Many of these devices are fitted with wireless and digital circuits, which — whether purposefully or not — emit various kinds of electromagnetic waves. As a result, such electromagnetic waves can negatively affect other electronic devices being used in the vicinity. This kind of disturbance is known as electromagnetic interference, and it is becoming more and more common.

Noise Suppression Technology Creates Balanced Electromagnetic Environments

Emission Measures and Immunity Measures

Two kinds of measures are necessary to ensure that a number of electronic devices in a limited space function normally without interfering with each other. Emission measures prevent devices from generating noise, while immunity measures are designed to prevent devices from being affected when they are exposed to noise generated by other devices.

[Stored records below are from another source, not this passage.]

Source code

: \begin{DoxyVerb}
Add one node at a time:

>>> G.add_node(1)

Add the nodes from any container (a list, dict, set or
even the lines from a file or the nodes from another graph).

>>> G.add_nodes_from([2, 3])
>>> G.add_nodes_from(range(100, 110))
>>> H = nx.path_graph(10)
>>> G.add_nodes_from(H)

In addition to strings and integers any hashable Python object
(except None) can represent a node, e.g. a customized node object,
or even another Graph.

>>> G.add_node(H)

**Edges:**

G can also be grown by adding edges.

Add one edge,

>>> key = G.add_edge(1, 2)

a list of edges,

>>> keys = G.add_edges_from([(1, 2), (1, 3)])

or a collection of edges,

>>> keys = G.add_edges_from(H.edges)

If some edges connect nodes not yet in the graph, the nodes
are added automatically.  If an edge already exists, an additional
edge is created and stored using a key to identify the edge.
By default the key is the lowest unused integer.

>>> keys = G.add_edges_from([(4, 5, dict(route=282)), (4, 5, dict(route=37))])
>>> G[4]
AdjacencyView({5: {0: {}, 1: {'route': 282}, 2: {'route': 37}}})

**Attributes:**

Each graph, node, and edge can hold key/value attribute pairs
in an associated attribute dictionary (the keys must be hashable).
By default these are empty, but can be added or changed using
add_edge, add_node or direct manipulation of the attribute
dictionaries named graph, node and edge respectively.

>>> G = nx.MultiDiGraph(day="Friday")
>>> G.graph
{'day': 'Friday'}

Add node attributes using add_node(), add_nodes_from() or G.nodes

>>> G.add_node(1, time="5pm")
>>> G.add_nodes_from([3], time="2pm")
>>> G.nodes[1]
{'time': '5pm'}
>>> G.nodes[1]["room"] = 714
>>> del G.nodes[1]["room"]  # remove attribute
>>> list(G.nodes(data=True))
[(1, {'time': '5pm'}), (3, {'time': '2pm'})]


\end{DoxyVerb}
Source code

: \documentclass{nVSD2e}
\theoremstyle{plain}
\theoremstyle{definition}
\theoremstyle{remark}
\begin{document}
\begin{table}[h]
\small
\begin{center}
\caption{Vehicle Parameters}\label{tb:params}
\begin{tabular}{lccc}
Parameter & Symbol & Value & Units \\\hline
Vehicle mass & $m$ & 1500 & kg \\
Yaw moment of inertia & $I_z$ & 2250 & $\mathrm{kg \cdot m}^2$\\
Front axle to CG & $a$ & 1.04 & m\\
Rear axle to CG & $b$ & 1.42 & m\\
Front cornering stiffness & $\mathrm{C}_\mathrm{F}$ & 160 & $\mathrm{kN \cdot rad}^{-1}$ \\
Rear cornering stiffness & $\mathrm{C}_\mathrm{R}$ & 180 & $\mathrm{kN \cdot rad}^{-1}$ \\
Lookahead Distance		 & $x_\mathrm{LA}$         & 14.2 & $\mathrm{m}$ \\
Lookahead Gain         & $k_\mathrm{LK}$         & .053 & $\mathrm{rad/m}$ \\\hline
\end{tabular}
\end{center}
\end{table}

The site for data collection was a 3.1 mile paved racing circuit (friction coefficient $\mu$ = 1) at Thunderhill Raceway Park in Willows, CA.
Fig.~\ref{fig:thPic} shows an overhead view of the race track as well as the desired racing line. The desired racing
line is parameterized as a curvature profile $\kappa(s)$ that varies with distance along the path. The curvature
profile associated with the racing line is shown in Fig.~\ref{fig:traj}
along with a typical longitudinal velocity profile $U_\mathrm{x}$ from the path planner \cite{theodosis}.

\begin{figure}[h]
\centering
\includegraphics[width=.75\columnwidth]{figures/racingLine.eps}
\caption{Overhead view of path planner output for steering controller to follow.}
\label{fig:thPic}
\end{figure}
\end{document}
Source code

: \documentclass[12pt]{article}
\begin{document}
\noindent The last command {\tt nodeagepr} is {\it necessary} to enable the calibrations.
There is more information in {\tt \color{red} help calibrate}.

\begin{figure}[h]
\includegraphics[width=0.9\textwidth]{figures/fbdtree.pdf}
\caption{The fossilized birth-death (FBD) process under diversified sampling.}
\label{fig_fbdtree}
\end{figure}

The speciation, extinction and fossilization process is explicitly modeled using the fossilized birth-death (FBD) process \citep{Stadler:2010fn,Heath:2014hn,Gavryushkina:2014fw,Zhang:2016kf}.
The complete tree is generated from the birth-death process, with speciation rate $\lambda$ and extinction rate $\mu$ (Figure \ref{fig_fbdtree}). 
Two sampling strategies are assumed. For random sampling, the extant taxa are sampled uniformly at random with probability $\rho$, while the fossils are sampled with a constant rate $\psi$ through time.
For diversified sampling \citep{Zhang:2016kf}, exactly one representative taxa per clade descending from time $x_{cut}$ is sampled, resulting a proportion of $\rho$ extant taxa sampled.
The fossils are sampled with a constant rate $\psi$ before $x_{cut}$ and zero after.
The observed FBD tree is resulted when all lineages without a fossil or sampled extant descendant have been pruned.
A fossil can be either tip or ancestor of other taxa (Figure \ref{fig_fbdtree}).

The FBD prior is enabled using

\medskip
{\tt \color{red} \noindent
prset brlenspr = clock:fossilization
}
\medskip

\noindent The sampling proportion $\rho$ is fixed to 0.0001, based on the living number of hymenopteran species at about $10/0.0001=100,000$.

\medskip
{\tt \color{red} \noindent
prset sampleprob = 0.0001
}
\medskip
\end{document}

If an environment is balanced with both kinds of measures to ensure that electronic devices operate in close vicinity without mutual interference, or electromagnetic interference (EMI) , such an environment is said to maintain electromagnetic compatibility (EMC) . EMI filters are noise suppression components indispensable for EMI suppression.

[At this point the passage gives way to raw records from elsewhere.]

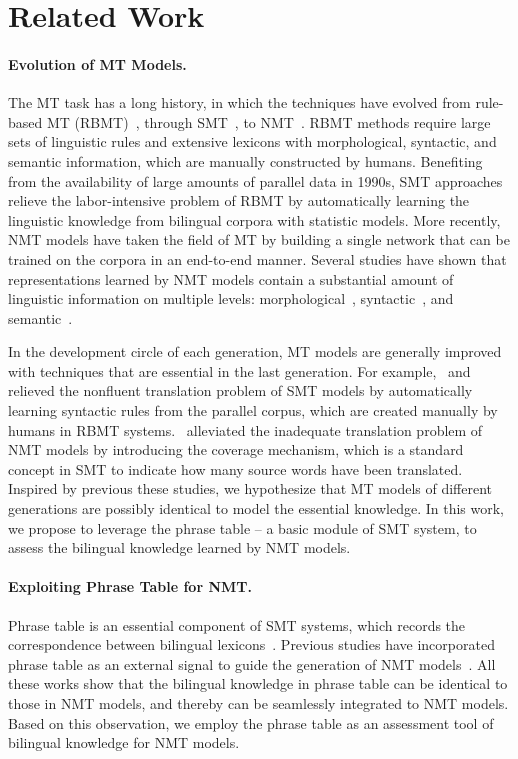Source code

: \documentclass[11pt,a4paper]{article}
\begin{document}
\section{Related Work}

\paragraph{Evolution of MT Models.}
The MT task has a long history, in which the techniques have evolved from rule-based MT (RBMT)~\cite{hayes1985rule,sato1992example}, through SMT~\cite{brown:1993:CL,Och:2004:CL}, to NMT~\cite{Sutskever:2014:NIPS,Bahdanau:2015:ICLR}. RBMT methods require large sets of linguistic rules and extensive lexicons with morphological, syntactic, and semantic information, which are manually constructed by humans. Benefiting from the availability of large amounts of parallel data in 1990s, SMT approaches relieve the labor-intensive problem of RBMT by automatically learning the linguistic knowledge from bilingual corpora with statistic models.
More recently, NMT models have taken the field of MT by building a single network that can be trained on the corpora in an end-to-end manner. 
Several studies have shown that representations learned by NMT models contain a substantial amount of linguistic information on multiple levels: morphological~\cite{belinkov:2017:ACL}, syntactic~\cite{shi:2016:EMNLP}, and semantic~\cite{Hill:2017:MT}.

In the development circle of each generation, MT models are generally improved with techniques that are essential in the last generation. For example,~ and~ relieved the nonfluent translation problem of SMT models by automatically learning syntactic rules from the parallel corpus, which are created manually by humans in RBMT systems.~ alleviated the inadequate translation problem of NMT models by introducing the coverage mechanism, which is a standard concept in SMT to indicate how many source words have been translated.
Inspired by previous these studies, we hypothesize that MT models of different generations are possibly identical to model the essential knowledge. In this work, we propose to leverage the phrase table -- a basic module of SMT system, to assess the bilingual knowledge learned by NMT models.


\paragraph{Exploiting Phrase Table for NMT.}
Phrase table is an essential component of SMT systems, which records the correspondence between bilingual lexicons~\cite{koehn2009statistical}. 
Previous studies have incorporated phrase table as an external signal to guide the generation of NMT models~\cite{wang:2017:aaai,zhang2018prior,zhao2018phrase,guo2019non}. 
All these works show that the bilingual knowledge in phrase table can be identical to those in NMT models, and thereby can be seamlessly integrated to NMT models. Based on this observation, we employ the phrase table as an assessment tool of bilingual knowledge for NMT models. 
\end{document}
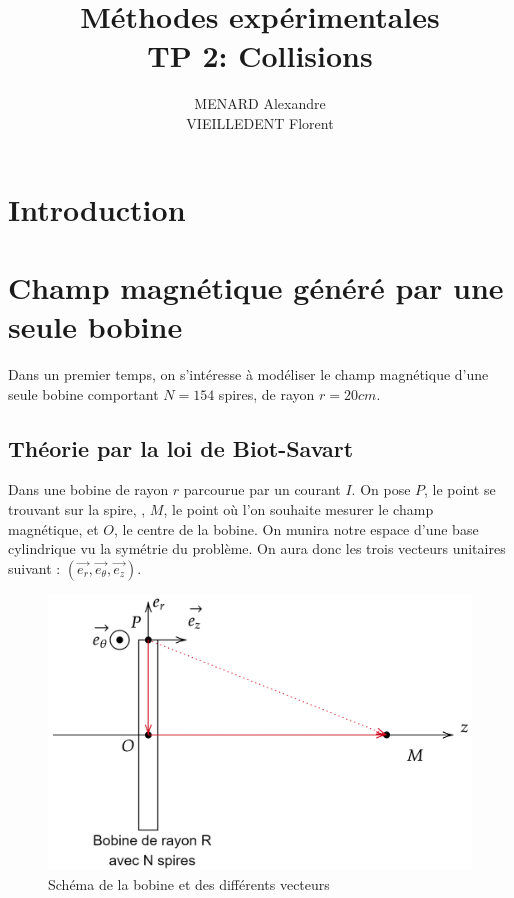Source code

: \documentclass[12pt]{article}
\title{\textbf{Méthodes expérimentales} \\ TP 2: Collisions}
\author{MENARD Alexandre \\ VIEILLEDENT Florent}
\begin{document}
\maketitle

\section*{Introduction}

\newpage
\section{Champ magnétique généré par une seule bobine}
Dans un premier temps, on s'intéresse à modéliser le champ magnétique d'une seule bobine comportant 
$N = 154$ spires, de rayon $r = 20cm$.

\subsection{Théorie par la loi de Biot-Savart}
Dans une bobine de rayon $r$ parcourue par un courant $I$. On pose $P$, le point se trouvant sur la spire,
, $M$, le point où l'on souhaite mesurer le champ magnétique, et $O$, le centre de la bobine. On munira notre espace d'une base cylindrique vu
la symétrie du problème. On aura donc les trois vecteurs unitaires suivant : $(\vec{e_r}, \vec{e_\theta}, \vec{e_z})$.

\begin{figure}[h!]
    \begin{center}
        \includegraphics[scale=0.4]{img/theorie.png}
    \end{center}
    \caption{Schéma de la bobine et des différents vecteurs}
\end{figure}
\end{document}
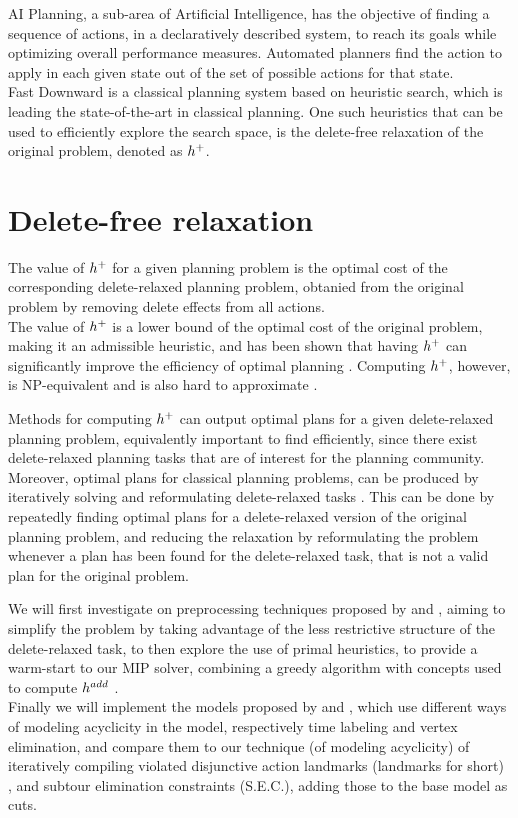 AI Planning, a sub-area of Artificial Intelligence, has the objective of finding a sequence of actions, in a declaratively described system, to reach its goals while optimizing overall performance measures. Automated planners find the action to apply in each given state out of the set of possible actions for that state.\\
Fast Downward \cite{Helmert_06} is a classical planning system based on heuristic search, which is leading the state-of-the-art in classical planning. One such heuristics that can be used to efficiently explore the search space, is the delete-free relaxation of the original problem, denoted as $h^+$.

\section{Delete-free relaxation}
The value of $h^+$ for a given planning problem is the optimal cost of the corresponding delete-relaxed planning problem, obtanied from the original problem by removing delete effects from all actions.\\
The value of $h^+$ is a lower bound of the optimal cost of the original problem, making it an admissible heuristic, and has been shown that having $h^+$ can significantly improve the efficiency of optimal planning \cite{Helmert_09}. Computing $h^+$, however, is NP-equivalent \cite{Bylander_94} and is also hard to approximate \cite{Helmert_09}.

Methods for computing $h^+$ can output optimal plans for a given delete-relaxed planning problem, equivalently important to find efficiently, since there exist delete-relaxed planning tasks that are of interest for the planning community. Moreover, optimal plans for classical planning problems, can be produced by iteratively solving and reformulating delete-relaxed tasks \cite{LB_Haslum_12}. This can be done by repeatedly finding optimal plans for a delete-relaxed version of the original planning problem, and reducing the relaxation by reformulating the problem whenever a plan has been found for the delete-relaxed task, that is not a valid plan for the original problem.

We will first investigate on preprocessing techniques proposed by \cite{Imai_15} and \cite{MLM_Haslum_12}, aiming to simplify the problem by taking advantage of the less restrictive structure of the delete-relaxed task, to then explore the use of primal heuristics, to provide a warm-start to our MIP solver, combining a greedy algorithm with concepts used to compute $h^{add}$ \cite{Bonet_01}.\\
Finally we will implement the models proposed by \cite{Imai_15} and \cite{Rankooh_22}, which use different ways of modeling acyclicity in the model, respectively time labeling and vertex elimination, and compare them to our technique (of modeling acyclicity) of iteratively compiling violated disjunctive action landmarks (landmarks for short) \cite{MLM_Haslum_12}, \cite{Bonet_11} and subtour elimination constraints (S.E.C.), adding those to the base model as cuts.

The dissemination of smartphones and increasing use of electronics in vehicles mean that we are always increasingly surrounded by electronics. Many devices that incorporate wireless circuits and digital circuits in order to connect to the internet often suffer from mutual interference. Noise suppression technology for establishing EMC is becoming an increasingly important part of ensuring the proper operation of all electronic devices that are densely deployed.

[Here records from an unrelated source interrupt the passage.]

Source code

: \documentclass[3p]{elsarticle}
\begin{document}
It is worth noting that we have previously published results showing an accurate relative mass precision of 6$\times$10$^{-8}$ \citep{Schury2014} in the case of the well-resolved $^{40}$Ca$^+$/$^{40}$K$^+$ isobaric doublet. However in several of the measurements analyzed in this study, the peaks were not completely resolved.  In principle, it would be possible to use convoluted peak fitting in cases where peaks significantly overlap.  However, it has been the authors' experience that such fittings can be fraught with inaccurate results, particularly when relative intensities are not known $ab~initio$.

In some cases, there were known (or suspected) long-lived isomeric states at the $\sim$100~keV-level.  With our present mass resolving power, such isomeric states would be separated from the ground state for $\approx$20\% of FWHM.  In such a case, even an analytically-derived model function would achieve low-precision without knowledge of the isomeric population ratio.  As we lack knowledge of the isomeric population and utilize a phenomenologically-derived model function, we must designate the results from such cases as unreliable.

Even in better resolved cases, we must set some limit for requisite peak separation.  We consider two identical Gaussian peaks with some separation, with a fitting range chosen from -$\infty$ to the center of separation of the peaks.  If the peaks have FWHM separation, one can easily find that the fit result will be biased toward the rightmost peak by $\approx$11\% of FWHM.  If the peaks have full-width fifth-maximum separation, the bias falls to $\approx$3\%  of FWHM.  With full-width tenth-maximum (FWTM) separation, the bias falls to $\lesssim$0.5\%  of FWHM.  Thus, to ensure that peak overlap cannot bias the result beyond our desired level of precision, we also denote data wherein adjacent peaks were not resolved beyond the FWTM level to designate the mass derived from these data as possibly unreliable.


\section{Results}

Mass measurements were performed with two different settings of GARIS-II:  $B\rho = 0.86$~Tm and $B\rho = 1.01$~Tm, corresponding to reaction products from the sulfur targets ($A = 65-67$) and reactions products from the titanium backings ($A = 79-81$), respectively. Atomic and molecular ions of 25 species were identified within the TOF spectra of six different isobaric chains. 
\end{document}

Development of the Electronic Society and Solutions from Murata
~Digital Symphony of EMI Filter Division Products with Diverse Functions~

The Continuous Evolution of Murata Inductors and Noise Suppression Devices

All aspects of our modern life are flooded with electronic devices. Increasingly downsized, integrating multiple functions, and handling radio frequencies, they use more power and emit stronger electromagnetic waves. So they generate noise, filling our living space with a complex mix of electromagnetic waves. In keeping with changing customer requirements and the trends of electronics, Murata’s inductors and noise suppression components continue to evolve with a broad lineup featuring diverse functions, helping customers achieve power savings in their products and create cleaner electromagnetic environments.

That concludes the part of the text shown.